Aaron Burnett & The Big Machine

Anomaly
(Fresh Sound New Talent)

Anomaly is a smart album, in large part because it insists on being so. Saxophonist Aaron Burnett has assembled an impressive group, most notably drummer Tyshawn Sorey, whose mentoring influence in the avant-garde certainly is apparent. But this is an album that constantly see-saws between the experimental and bop, working to balance ideas soundly, still trying to sift through countless ideas. These lengthy compositions surely convey grand concepts about the movement from bebop to post-bop and into the contemporary realm, and have no qualms about accessibility.

“Picassonite” is a burner, offering a clear example of the energy to expect across the entire album. “No More Bebop?” spans the genre’s development, swinging like a bop tune with a melody that’s like finding water in a desert with a divining rod. And “Wally’s Stepchildren” has the movement of a seismic event, as listeners wait to see where the earth finally might settle. Sorey’s drumming largely anchors “The Prototype,” his flourishes never pushing him too far from timekeeper duties.

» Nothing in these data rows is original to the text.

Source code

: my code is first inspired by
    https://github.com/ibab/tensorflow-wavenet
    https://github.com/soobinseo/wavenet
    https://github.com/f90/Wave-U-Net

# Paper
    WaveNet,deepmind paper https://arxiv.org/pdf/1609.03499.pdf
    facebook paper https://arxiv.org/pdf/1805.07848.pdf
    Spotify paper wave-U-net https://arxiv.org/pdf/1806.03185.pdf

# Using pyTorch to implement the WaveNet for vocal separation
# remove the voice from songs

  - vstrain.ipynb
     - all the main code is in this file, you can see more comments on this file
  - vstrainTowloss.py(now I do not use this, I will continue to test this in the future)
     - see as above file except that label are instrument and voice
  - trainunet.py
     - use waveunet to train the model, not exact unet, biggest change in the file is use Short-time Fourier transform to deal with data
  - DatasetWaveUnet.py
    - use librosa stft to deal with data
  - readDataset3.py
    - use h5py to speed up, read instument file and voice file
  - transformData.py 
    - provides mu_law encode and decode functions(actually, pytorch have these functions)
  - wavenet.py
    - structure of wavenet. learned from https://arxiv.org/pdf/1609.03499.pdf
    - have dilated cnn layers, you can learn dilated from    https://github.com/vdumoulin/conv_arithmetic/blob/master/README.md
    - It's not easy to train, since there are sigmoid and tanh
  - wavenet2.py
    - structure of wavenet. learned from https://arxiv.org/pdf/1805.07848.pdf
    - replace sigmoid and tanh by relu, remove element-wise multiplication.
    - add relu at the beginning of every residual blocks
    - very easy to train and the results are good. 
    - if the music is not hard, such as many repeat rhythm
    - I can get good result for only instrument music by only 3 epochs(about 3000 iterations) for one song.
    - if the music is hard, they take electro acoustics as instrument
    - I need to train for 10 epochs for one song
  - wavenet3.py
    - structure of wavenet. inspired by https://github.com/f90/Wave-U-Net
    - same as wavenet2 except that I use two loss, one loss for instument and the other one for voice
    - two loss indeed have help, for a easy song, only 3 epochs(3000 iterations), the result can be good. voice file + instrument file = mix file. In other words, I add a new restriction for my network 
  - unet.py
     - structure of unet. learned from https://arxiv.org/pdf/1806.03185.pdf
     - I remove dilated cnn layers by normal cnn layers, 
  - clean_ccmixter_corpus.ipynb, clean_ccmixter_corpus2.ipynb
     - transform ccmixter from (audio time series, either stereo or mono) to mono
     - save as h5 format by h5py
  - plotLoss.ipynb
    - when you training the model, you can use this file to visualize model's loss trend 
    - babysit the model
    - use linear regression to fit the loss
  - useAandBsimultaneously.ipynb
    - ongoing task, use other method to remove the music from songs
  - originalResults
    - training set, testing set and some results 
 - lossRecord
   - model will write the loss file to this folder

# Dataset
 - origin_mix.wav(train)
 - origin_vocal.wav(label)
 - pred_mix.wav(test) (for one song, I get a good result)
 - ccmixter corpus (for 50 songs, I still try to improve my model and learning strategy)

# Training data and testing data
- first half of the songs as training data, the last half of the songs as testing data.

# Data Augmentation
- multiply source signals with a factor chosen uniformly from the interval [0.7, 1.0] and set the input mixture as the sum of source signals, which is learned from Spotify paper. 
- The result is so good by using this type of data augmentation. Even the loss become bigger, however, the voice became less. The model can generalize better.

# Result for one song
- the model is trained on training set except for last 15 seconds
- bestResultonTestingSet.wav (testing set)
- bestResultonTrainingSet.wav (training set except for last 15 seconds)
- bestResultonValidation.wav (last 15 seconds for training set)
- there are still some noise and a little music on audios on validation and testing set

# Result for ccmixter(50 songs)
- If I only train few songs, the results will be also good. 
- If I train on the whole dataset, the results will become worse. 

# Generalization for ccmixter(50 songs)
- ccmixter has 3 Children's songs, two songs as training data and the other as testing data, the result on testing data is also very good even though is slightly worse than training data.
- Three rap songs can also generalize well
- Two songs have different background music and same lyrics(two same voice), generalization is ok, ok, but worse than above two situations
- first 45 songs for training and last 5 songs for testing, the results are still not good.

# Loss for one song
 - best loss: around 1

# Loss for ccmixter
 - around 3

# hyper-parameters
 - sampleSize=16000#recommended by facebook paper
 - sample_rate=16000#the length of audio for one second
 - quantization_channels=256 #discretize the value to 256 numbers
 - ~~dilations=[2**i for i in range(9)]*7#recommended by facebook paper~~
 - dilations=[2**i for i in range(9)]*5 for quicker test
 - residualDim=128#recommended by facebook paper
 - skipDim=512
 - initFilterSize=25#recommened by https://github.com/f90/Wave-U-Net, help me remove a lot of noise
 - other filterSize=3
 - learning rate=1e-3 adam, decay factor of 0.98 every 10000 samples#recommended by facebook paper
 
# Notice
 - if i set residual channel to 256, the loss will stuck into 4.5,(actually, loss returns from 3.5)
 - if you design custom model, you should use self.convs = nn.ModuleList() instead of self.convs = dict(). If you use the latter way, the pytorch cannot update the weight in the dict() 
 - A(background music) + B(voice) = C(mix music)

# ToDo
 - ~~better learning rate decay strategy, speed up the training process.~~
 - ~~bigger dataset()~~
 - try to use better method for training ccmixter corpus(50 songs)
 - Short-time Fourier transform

However, the interplay between Burnett and trumpeter Peter Evans on the album closer, “Ditransparentmension,” is astonishing, raising its energy to dazzling heights before sweeping the table with Nick Jozwiak’s grounded bass solo.

For all the album’s grandiosity, full of sound and fury, Anomaly comes off feeling like a seminar one might attend just for future cocktail party fodder.